BUCCI, Agostino
Nacque a Torino l'8 dic. 1531 da Domenico, medico non privo di interessi scientifici che insegnò nell'università di Torino dal 1532 al 1535. Di lui si ricorda l'opera stampata nel 1551 a Venezia a cura del B. Quaesita quattuor medicinalia oltre a uno scritto di pietà, un commento ai Salmi penitenziali che non dovette restare senza influenza sulla religiosità controriformistica del figlio. Il B. studiò medicina come il padre che verso il 1550 lo mandò a Padova alla scuola di G. R. Da Monte. Si addottorò però in patria il 3 ott. 1552 e tre anni dopo fu chiamato al lettorato di logica nella stessa università di Torino. Non poté insegnare a lungo, dato che l'università fu chiusa di lì a poco per intervento dei Francesi che occupavano la città. Devotissimo alla casa Savoia come il padre, il B. non mancò di felicitarsi con Emanuele Filiberto quando la pace di Cateau-Cambrésis gli restituì i suoi Stati occupati dai Francesi. Permanendo ancora Torino sotto l'occupazione francese, il duca lo nominò il 15 genn. 1561 lettore ordinario di logica nel collegio di Mondovì istituito l'anno prima, con uno stipendio di "150 scudi di otto fiorini" l'anno. Da Mondovì rientrò a Torino nel 1566 con il ritorno della città al dominio sabaudo. Pochi mesi dopo, il 28 genn. 1567, passò alla cattedra di filosofia.

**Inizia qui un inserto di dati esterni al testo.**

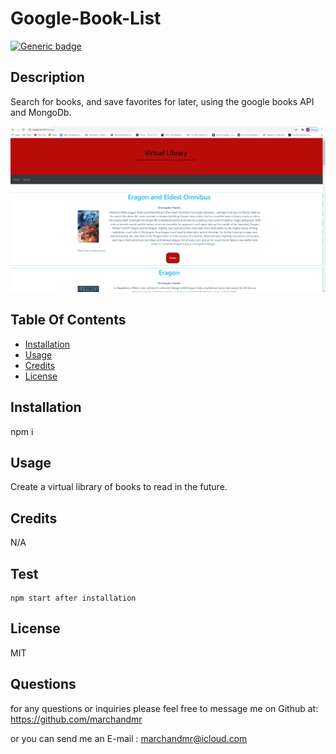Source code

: # Google-Book-List 

  [![Generic badge](https://img.shields.io/badge/License-MIT-<COLOR>.svg)](https://shields.io/)

  ##  Description
  
  Search for books, and save favorites for later, using the google books API and MongoDb.


![](client/public/img.png)


  ## Table Of Contents

  * [Installation](#installation)
  * [Usage](#usage)
  * [Credits](#credits)
  * [License](#license)

  ## Installation

  npm i

  ## Usage

  Create a virtual library of books to read in the future.

  ## Credits

  N/A

  ## Test

    npm start after installation

  ## License

  MIT

## Questions

  for any questions or inquiries  please feel free to message me on Github at: https://github.com/marchandmr

  or you can send me an E-mail :  marchandmr@icloud.com

 

 
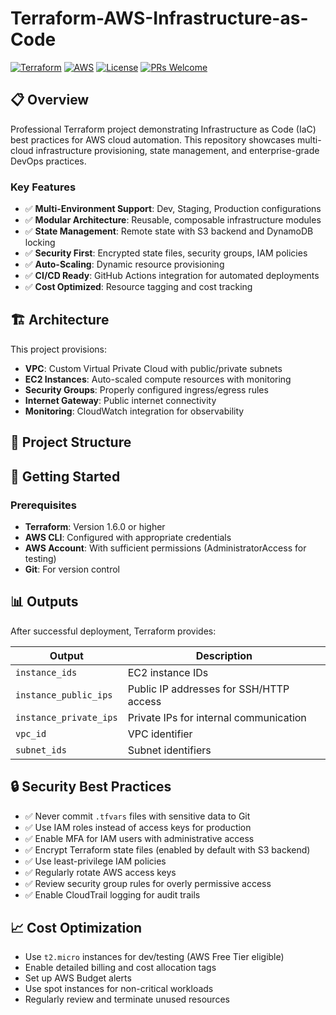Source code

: # Terraform-AWS-Infrastructure-as-Code
[![Terraform](https://img.shields.io/badge/Terraform-1.6+-623CE4?logo=terraform&logoColor=white)](https://www.terraform.io/)
[![AWS](https://img.shields.io/badge/AWS-Cloud-FF9900?logo=amazon-aws&logoColor=white)](https://aws.amazon.com/)
[![License](https://img.shields.io/badge/License-MIT-green.svg)](LICENSE)
[![PRs Welcome](https://img.shields.io/badge/PRs-welcome-brightgreen.svg)](CONTRIBUTING.md)
## 📋 Overview  
Professional Terraform project demonstrating Infrastructure as Code (IaC) best practices for AWS cloud automation. This repository showcases multi-cloud infrastructure provisioning, state management, and enterprise-grade DevOps practices.

### Key Features

- ✅ **Multi-Environment Support**: Dev, Staging, Production configurations
- ✅ **Modular Architecture**: Reusable, composable infrastructure modules
- ✅ **State Management**: Remote state with S3 backend and DynamoDB locking
- ✅ **Security First**: Encrypted state files, security groups, IAM policies
- ✅ **Auto-Scaling**: Dynamic resource provisioning
- ✅ **CI/CD Ready**: GitHub Actions integration for automated deployments
- ✅ **Cost Optimized**: Resource tagging and cost tracking

## 🏗️ Architecture

This project provisions:

- **VPC**: Custom Virtual Private Cloud with public/private subnets
- **EC2 Instances**: Auto-scaled compute resources with monitoring
- **Security Groups**: Properly configured ingress/egress rules
- **Internet Gateway**: Public internet connectivity
- **Monitoring**: CloudWatch integration for observability

## 📂 Project Structure

## 🚀 Getting Started

### Prerequisites

- **Terraform**: Version 1.6.0 or higher
- **AWS CLI**: Configured with appropriate credentials
- **AWS Account**: With sufficient permissions (AdministratorAccess for testing)
- **Git**: For version control

## 📊 Outputs

After successful deployment, Terraform provides:

| Output | Description |
|--------|-------------|
| `instance_ids` | EC2 instance IDs |
| `instance_public_ips` | Public IP addresses for SSH/HTTP access |
| `instance_private_ips` | Private IPs for internal communication |
| `vpc_id` | VPC identifier |
| `subnet_ids` | Subnet identifiers |

## 🔒 Security Best Practices

- ✅ Never commit `.tfvars` files with sensitive data to Git
- ✅ Use IAM roles instead of access keys for production
- ✅ Enable MFA for IAM users with administrative access
- ✅ Encrypt Terraform state files (enabled by default with S3 backend)
- ✅ Use least-privilege IAM policies
- ✅ Regularly rotate AWS access keys
- ✅ Review security group rules for overly permissive access
- ✅ Enable CloudTrail logging for audit trails

## 📈 Cost Optimization

- Use `t2.micro` instances for dev/testing (AWS Free Tier eligible)
- Enable detailed billing and cost allocation tags
- Set up AWS Budget alerts
- Use spot instances for non-critical workloads
- Regularly review and terminate unused resources




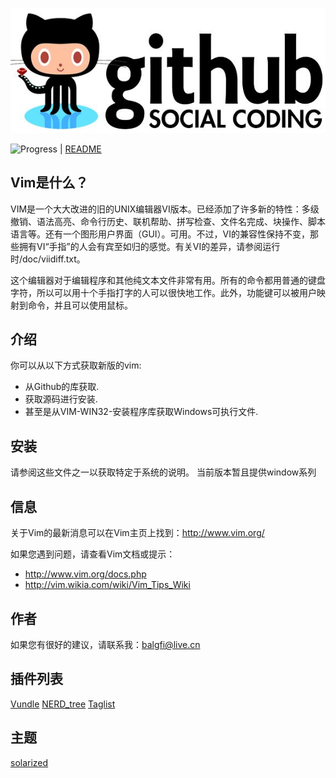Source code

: ![logo-images](https://github.com/Bqrookie/vim/blob/master/timg.jpg)

![Progress](http://progressed.io/bar/28?title=progress)  | [README](https://github.com/Bqrookie/vim/blob/master/README.md) 

## Vim是什么？ ##

VIM是一个大大改进的旧的UNIX编辑器VI版本。已经添加了许多新的特性：多级撤销、语法高亮、命令行历史、联机帮助、拼写检查、文件名完成、块操作、脚本语言等。还有一个图形用户界面（GUI）。可用。不过，VI的兼容性保持不变，那些拥有VI“手指”的人会有宾至如归的感觉。有关VI的差异，请参阅运行时/doc/viidiff.txt。

这个编辑器对于编辑程序和其他纯文本文件非常有用。所有的命令都用普通的键盘字符，所以可以用十个手指打字的人可以很快地工作。此外，功能键可以被用户映射到命令，并且可以使用鼠标。

## 介绍 ##
你可以从以下方式获取新版的vim:

* 从Github的库获取.
* 获取源码进行安装.
* 甚至是从VIM-WIN32-安装程序库获取Windows可执行文件.

## 安装 ##
请参阅这些文件之一以获取特定于系统的说明。
当前版本暂且提供window系列

## 信息 ##
关于Vim的最新消息可以在Vim主页上找到：http://www.vim.org/

如果您遇到问题，请查看Vim文档或提示：
* http://www.vim.org/docs.php
* http://vim.wikia.com/wiki/Vim_Tips_Wiki

## 作者 ##
如果您有很好的建议，请联系我：balgfi@live.cn

## 插件列表 ##
[Vundle](https://github.com/VundleVim/Vundle.vim)
[NERD_tree](https://www.vim.org/scripts/script.php?script_id=1658)
[Taglist](https://www.vim.org/scripts/script.php?script_id=273)

## 主题 ##
[solarized](https://github.com/altercation/vim-colors-solarized)
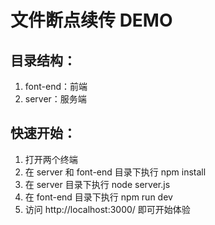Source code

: # 文件断点续传 DEMO

## 目录结构：

1. font-end：前端
2. server：服务端

## 快速开始：

1. 打开两个终端
2. 在 server 和 font-end 目录下执行 npm install
3. 在 server 目录下执行 node server.js
4. 在 font-end 目录下执行 npm run dev
5. 访问 http://localhost:3000/ 即可开始体验
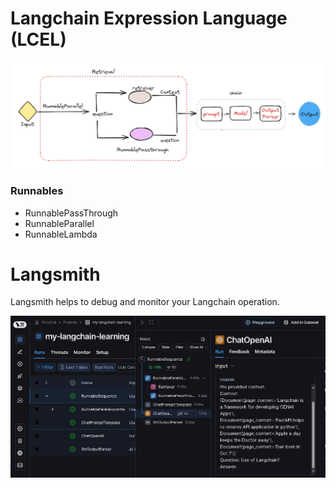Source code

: # Langchain Expression Language (LCEL)

![alt text](image.png)

### Runnables
- RunnablePassThrough
- RunnableParallel
- RunnableLambda

# Langsmith
Langsmith helps to debug and monitor your Langchain operation.

![alt text](image-1.png)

Alla carriera accademica il B. accompagnò quella non meno proficua e prestigiosa del cortigiano: nel 1559 egli dedicò al duca una orazione sulla guerra contro i Turchi con alcune stanze sul matrimonio di Emanuele Filiberto con Margherita di Francia e fu l'inizio di una lunga attività di oratore ufficiale della corte sabauda, priva in verità di serio contenuto politico. Furono infatti sempre orazioni di circostanza composte in ossequio al cerimoniale delle corti che imponeva di solennizzare determinate occorrenze con orazioni di omaggio affidate generalmente a professionisti della retorica controriformistica. Nel 1566 fu mandato con questa incombenza alla corte di Pio V, nel 1572 ancora a Roma con l'ambasciata di ubbidienza al nuovo pontefice Gregorio XIII. Nel 1574 fu di nuovo oratore ducale per il passaggio del re di Francia Enrico III. Nel 1577 fu incaricato di commemorare la morte dell'imperatore Massimiliano II e nel 1579 quella del re Sebastiano di Portogallo.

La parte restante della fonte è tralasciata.